Segment Start: Supplied material

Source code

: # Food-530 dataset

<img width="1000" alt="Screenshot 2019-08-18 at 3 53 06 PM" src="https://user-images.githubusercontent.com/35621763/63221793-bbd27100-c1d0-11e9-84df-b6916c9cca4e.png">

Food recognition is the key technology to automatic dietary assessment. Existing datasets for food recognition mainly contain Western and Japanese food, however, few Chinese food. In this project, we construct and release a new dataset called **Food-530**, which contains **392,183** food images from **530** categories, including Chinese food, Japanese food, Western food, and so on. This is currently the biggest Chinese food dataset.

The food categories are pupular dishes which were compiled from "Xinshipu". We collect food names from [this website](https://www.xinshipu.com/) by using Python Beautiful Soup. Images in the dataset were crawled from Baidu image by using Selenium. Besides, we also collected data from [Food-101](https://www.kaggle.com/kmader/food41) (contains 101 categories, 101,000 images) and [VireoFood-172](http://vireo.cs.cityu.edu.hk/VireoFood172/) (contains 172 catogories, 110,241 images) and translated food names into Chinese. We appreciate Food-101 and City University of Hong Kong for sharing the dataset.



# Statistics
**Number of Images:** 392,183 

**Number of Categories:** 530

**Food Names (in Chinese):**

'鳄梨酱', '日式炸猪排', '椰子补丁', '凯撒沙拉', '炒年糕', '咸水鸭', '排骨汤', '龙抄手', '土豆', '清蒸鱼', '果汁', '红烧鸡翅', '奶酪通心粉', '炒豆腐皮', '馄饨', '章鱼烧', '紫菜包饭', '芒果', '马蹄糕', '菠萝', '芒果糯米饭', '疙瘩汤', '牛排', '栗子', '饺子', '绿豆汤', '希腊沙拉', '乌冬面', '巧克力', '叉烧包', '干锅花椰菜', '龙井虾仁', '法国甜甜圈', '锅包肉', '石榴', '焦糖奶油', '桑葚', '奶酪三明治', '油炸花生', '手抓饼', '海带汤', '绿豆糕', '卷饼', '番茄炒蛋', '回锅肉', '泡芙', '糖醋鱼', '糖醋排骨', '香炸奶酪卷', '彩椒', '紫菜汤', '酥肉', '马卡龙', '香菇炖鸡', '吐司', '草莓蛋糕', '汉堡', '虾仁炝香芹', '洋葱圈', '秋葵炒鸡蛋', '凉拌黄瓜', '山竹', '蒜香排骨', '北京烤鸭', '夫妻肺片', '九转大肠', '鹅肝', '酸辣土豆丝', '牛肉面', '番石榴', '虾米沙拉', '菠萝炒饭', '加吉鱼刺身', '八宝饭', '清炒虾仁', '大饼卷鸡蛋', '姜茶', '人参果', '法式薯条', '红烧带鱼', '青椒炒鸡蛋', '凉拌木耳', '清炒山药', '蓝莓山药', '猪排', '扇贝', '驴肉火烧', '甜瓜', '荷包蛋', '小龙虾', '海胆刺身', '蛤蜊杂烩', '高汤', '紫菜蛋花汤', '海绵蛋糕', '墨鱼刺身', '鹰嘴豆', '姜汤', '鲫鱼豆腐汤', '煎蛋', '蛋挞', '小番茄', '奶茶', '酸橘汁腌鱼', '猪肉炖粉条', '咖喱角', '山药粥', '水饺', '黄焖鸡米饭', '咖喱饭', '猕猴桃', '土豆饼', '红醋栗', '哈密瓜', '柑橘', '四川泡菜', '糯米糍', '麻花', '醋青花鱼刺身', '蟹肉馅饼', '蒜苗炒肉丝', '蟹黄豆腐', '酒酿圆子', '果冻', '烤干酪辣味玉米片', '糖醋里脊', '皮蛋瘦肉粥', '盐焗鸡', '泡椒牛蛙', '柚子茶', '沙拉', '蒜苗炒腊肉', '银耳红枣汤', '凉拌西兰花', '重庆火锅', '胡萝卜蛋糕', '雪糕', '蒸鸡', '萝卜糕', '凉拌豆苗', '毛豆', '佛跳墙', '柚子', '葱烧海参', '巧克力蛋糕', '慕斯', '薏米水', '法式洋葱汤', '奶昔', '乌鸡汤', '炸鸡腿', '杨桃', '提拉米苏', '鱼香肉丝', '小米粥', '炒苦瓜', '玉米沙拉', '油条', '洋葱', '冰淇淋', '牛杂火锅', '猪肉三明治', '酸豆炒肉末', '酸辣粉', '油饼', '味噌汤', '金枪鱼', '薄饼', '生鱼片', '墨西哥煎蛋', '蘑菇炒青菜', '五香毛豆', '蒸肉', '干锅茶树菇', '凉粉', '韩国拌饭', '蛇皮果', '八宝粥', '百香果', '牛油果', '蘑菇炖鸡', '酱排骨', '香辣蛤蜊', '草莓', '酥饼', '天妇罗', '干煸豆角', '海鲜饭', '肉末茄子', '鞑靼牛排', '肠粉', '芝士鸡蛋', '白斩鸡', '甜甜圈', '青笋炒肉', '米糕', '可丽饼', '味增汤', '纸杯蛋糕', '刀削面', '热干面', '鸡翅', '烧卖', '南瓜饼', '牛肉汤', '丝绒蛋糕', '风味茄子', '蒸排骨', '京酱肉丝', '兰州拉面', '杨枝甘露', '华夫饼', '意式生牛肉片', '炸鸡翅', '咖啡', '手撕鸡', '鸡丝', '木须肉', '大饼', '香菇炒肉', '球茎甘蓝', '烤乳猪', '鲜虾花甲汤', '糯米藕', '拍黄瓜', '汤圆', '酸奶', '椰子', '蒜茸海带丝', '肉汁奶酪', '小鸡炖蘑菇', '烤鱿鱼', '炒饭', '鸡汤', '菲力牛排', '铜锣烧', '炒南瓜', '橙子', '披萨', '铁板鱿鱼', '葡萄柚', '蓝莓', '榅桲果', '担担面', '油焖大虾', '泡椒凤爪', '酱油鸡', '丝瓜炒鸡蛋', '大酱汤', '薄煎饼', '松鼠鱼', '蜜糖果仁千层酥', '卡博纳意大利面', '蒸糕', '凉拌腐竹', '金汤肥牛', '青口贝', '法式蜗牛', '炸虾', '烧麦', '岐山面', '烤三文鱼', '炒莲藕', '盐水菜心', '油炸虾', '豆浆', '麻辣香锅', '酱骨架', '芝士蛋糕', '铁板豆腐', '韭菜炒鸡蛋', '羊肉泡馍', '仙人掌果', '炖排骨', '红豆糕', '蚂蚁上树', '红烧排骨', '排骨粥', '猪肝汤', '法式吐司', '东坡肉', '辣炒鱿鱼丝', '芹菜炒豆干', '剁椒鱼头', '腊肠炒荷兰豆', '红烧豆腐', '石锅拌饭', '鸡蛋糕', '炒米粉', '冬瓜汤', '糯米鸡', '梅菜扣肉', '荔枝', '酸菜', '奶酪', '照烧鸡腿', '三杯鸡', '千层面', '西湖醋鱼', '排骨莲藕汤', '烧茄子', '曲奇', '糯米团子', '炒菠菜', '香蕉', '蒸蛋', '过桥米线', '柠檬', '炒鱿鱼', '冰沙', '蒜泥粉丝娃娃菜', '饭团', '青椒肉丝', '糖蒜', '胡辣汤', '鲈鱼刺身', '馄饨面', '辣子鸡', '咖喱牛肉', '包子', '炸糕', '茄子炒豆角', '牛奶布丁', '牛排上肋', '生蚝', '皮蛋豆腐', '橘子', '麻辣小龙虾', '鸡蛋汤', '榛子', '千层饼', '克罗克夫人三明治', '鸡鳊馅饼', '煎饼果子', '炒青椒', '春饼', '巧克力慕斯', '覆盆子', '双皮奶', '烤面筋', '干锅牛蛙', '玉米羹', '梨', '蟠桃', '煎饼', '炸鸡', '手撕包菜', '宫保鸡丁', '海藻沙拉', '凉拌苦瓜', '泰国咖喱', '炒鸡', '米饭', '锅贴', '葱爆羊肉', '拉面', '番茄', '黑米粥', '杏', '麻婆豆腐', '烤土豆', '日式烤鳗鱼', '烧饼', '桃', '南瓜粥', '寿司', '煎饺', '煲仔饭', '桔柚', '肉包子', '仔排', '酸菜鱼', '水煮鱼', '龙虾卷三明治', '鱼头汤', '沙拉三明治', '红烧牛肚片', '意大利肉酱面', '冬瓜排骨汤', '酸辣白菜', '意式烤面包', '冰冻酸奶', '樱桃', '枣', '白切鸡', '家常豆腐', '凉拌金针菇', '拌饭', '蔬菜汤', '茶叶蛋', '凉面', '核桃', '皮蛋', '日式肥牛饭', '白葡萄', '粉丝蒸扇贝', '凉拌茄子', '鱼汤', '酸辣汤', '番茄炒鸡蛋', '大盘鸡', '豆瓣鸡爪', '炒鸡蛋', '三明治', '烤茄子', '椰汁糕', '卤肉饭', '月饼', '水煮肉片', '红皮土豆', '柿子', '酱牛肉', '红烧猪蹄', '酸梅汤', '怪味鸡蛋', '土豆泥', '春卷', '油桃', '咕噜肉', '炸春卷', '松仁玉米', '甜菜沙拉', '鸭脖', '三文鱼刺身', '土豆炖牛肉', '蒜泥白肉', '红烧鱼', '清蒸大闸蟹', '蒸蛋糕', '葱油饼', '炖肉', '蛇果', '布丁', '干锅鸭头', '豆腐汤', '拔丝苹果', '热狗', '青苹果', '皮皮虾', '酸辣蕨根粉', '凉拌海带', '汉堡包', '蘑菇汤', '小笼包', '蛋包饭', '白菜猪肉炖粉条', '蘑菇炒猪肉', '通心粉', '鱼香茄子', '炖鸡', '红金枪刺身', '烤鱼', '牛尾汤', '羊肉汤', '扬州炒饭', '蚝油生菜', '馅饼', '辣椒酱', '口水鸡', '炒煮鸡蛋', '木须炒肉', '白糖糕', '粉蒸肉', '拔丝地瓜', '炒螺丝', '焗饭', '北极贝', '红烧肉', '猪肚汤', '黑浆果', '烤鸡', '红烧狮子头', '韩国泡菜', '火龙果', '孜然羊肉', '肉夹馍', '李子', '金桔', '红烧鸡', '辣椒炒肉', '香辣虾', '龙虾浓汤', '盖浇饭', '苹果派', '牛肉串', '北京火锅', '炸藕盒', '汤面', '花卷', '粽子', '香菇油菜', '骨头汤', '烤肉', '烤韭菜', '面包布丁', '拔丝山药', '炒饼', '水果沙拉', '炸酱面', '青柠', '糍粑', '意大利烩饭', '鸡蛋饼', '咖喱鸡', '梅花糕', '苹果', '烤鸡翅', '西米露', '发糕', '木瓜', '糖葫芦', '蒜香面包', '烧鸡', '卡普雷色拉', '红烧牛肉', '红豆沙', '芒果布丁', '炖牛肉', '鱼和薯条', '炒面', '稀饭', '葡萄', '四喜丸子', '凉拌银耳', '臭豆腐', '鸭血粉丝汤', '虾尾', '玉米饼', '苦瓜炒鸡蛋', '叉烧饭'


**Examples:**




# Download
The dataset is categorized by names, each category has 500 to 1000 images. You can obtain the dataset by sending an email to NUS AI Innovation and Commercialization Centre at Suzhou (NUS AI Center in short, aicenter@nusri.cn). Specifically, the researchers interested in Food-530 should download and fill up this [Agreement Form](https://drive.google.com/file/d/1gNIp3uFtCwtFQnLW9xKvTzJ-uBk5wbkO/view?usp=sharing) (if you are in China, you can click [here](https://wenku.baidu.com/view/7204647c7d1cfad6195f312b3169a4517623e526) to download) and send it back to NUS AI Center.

Segment End: Supplied material

| Problem statement |
Reading through the records above, report each line in which the string "Food" is found.

| Exercise answer |
: # Food-530 dataset
Food recognition is the key technology to automatic dietary assessment. Existing datasets for food recognition mainly contain Western and Japanese food, however, few Chinese food. In this project, we construct and release a new dataset called **Food-530**, which contains **392,183** food images from **530** categories, including Chinese food, Japanese food, Western food, and so on. This is currently the biggest Chinese food dataset.
The food categories are pupular dishes which were compiled from "Xinshipu". We collect food names from [this website](https://www.xinshipu.com/) by using Python Beautiful Soup. Images in the dataset were crawled from Baidu image by using Selenium. Besides, we also collected data from [Food-101](https://www.kaggle.com/kmader/food41) (contains 101 categories, 101,000 images) and [VireoFood-172](http://vireo.cs.cityu.edu.hk/VireoFood172/) (contains 172 catogories, 110,241 images) and translated food names into Chinese. We appreciate Food-101 and City University of Hong Kong for sharing the dataset.
**Food Names (in Chinese):**
The dataset is categorized by names, each category has 500 to 1000 images. You can obtain the dataset by sending an email to NUS AI Innovation and Commercialization Centre at Suzhou (NUS AI Center in short, aicenter@nusri.cn). Specifically, the researchers interested in Food-530 should download and fill up this [Agreement Form](https://drive.google.com/file/d/1gNIp3uFtCwtFQnLW9xKvTzJ-uBk5wbkO/view?usp=sharing) (if you are in China, you can click [here](https://wenku.baidu.com/view/7204647c7d1cfad6195f312b3169a4517623e526) to download) and send it back to NUS AI Center.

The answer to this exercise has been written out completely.